The Ks values of the enrichment culture were in the same range as the Km values reported for purified N2OR and different O2 reductases in literature, i.e., in the μM range for N2O and nM range for O2 (Pouvreau et al. 2008 and references therein, Yoon et al. 2016). The relatively high KS,N2O (two orders of magnitude higher than for O2) is noteworthy in a culture presumably well-adapted to N2O-limiting conditions. Also the observation that, even after a prolonged absence of O2 in the environment, the cellular machinery specific for aerobic respiration (i.e., cytochrome oxidases) was constitutively present (in contrast to NO3 and NO2 reductases). According to these results, the preferential use of O2 over N2O in natural systems could be attributed to a difference in affinity (μmax/Ks) for O2 and N2O.

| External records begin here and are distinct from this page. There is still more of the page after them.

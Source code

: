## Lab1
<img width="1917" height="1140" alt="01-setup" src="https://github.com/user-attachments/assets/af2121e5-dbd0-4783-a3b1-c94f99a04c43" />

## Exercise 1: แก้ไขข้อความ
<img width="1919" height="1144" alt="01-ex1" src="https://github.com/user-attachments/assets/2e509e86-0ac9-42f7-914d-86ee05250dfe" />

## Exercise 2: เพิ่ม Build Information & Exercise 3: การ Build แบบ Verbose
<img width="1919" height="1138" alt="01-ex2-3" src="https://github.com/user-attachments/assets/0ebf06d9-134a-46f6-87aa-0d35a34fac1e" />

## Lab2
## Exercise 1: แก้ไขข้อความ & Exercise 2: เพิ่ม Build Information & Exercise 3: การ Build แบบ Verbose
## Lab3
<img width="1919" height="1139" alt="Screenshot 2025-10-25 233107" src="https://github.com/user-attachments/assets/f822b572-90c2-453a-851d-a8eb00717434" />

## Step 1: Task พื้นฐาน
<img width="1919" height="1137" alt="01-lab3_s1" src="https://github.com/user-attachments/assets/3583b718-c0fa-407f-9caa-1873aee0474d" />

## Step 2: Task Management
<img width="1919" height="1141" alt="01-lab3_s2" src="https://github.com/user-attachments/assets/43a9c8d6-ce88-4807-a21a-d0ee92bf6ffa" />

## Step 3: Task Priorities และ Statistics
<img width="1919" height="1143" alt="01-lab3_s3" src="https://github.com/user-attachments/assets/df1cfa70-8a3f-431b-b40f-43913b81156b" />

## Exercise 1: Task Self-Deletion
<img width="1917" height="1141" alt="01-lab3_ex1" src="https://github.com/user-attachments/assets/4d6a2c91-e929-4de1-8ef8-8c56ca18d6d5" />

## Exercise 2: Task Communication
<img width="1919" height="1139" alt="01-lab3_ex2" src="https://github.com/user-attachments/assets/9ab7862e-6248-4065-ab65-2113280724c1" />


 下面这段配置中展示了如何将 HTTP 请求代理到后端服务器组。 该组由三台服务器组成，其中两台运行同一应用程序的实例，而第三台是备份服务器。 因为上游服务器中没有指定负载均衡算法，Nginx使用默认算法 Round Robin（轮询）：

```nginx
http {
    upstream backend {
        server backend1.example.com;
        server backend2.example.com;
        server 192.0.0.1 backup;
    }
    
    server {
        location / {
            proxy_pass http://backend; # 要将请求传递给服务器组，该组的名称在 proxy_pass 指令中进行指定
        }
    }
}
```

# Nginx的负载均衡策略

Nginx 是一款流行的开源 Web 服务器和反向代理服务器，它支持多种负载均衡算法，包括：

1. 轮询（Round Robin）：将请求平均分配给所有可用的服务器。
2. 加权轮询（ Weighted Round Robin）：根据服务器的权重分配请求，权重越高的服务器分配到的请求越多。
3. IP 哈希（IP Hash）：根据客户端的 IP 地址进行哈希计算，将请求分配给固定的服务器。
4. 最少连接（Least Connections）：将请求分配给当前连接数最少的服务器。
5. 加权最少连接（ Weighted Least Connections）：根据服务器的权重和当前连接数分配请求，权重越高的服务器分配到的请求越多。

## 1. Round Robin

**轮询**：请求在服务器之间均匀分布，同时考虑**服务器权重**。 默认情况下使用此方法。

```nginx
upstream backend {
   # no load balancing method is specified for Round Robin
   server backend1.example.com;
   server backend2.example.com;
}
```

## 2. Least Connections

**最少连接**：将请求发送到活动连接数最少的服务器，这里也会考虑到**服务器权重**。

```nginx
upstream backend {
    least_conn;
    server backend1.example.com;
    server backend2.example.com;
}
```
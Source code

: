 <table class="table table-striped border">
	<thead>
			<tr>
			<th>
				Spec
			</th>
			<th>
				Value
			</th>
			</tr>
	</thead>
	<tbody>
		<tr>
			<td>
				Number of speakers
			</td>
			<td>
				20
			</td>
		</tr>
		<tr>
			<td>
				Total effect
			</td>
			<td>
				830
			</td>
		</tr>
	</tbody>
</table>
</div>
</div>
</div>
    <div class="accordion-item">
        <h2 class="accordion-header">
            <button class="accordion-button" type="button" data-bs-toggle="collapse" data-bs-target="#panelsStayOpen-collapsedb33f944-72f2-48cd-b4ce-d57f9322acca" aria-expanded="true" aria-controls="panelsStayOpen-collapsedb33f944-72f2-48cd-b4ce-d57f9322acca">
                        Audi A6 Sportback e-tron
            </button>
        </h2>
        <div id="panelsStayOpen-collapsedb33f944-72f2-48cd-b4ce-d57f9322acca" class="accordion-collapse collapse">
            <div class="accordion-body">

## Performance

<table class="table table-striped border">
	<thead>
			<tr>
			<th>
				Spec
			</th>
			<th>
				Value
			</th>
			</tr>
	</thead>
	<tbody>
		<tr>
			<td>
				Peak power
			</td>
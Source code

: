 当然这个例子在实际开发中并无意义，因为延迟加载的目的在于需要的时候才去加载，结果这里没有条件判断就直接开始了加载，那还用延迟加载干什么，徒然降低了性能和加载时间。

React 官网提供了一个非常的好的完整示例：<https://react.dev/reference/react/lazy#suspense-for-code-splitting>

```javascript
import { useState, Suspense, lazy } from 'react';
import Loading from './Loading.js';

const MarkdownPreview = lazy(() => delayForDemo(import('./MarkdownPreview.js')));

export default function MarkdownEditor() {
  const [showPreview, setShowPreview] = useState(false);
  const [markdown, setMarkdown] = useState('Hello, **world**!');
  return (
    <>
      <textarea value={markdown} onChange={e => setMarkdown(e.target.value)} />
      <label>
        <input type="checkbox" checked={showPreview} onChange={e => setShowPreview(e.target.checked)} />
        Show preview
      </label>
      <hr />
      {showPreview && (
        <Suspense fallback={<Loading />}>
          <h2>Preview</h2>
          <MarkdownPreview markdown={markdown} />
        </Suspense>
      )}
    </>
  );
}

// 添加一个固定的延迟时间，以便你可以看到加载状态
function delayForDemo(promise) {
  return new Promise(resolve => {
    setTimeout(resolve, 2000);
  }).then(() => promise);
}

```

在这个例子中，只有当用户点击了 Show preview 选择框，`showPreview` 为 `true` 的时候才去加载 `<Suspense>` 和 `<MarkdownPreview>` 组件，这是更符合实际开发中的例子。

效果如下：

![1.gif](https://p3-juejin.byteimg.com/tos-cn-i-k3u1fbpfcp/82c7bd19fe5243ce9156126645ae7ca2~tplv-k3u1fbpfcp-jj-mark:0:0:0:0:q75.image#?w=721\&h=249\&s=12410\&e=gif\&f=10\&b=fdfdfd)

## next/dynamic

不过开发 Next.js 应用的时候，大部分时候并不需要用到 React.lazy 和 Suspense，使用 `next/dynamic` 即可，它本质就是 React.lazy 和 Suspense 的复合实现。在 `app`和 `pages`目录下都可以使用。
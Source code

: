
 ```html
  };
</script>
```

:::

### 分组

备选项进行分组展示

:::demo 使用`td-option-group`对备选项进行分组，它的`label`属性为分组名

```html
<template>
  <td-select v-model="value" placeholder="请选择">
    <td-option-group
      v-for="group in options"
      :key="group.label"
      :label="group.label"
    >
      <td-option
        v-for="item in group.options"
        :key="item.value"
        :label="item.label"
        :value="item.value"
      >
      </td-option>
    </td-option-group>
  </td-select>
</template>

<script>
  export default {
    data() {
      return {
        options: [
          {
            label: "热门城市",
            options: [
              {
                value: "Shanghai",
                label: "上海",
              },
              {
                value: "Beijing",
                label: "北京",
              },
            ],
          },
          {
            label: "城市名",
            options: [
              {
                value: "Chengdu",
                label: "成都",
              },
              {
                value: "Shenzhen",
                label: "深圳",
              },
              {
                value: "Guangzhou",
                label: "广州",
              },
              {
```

With regard to efficiency of N2O respiration versus O2 respiration, our chemostat enrichment cultures corroborate studies in literature (Koike and Hattori 1975; Stouthamer et al. 1982; Beun et al. 2000) and predictions based on our knowledge of the ETC in model denitrifiers (Chen and Strous 2013): with biomass yields per mole of acetate during growth with N2O (or NO3) roughly 1/3 lower than yields during O2 respiration (Table 2). The relatively low growth yields on N2O imply that N2O reduction to N2 is, thermodynamically, a very inefficient process with high energy dissipation. Thus, ensuring the maximization of energy conservation during microbial growth may be the evolutionary driver behind the preferential flow of electrons to O2 over N2O.

We cannot provide a conclusive answer regarding which cellular mechanism governs the preferential use of O2 in the presence of excess N2O observed. However, the instantaneous switch from N2O to O2 respiration suggests that the preference for O2 over N2O is regulated at the metabolome level and is independent from transcriptional regulation, e.g., by control of enzyme activity, like allosteric inhibition of N2OR, or simply a higher affinity of O2 reductases for the electrons coming from a common quinone pool.

Translated to the environmental conditions in a WWT plant, the results from this study suggest that oxic-anoxic transitions are unlikely to result in N2O emissions associated to denitrification as a result of N2OR inhibition by O2 since the enrichment culture readily switched back and forth between O2 and N2O respiration. This implies that (a) either N2OR is not directly inhibited by O2 in vivo or (b) inhibition is readily reversible once O2 is depleted.

On the other hand, the fact that aerobic respiration is so strongly favored over N2O respiration would make it a challenge to exploit the N2O sink capacity of activated sludge in the aerated/nitrification zones of WWT plants. The range in which significant N2O consumption co-occurred with O2 consumption in our experiments was narrow: roughly up to 1.5–4 μM O2, i.e., 0.05–0.13 mg O2/L, presumably below common DO values in the aerated tanks of WWTP (Tchobanoglous and Burton 2002). The very high affinity for oxygen minimizes the range of dissolved oxygen concentrations in which O2 and N2O respiration could occur in parallel. However, a beneficial difference in full-scale systems compared to our enrichment, in terms of avoiding N2O accumulation, may be that mass transfer limitation induced oxygen limitation within the activated sludge flocs provide anoxic zones, prone to N2O reduction, even when O2 is present in the bulk liquid (Picioreanu et al. 2016). This, together with the fact that N2O is much more soluble than O2, could perhaps be exploited to enhance the N2O sink capacity of activated sludge.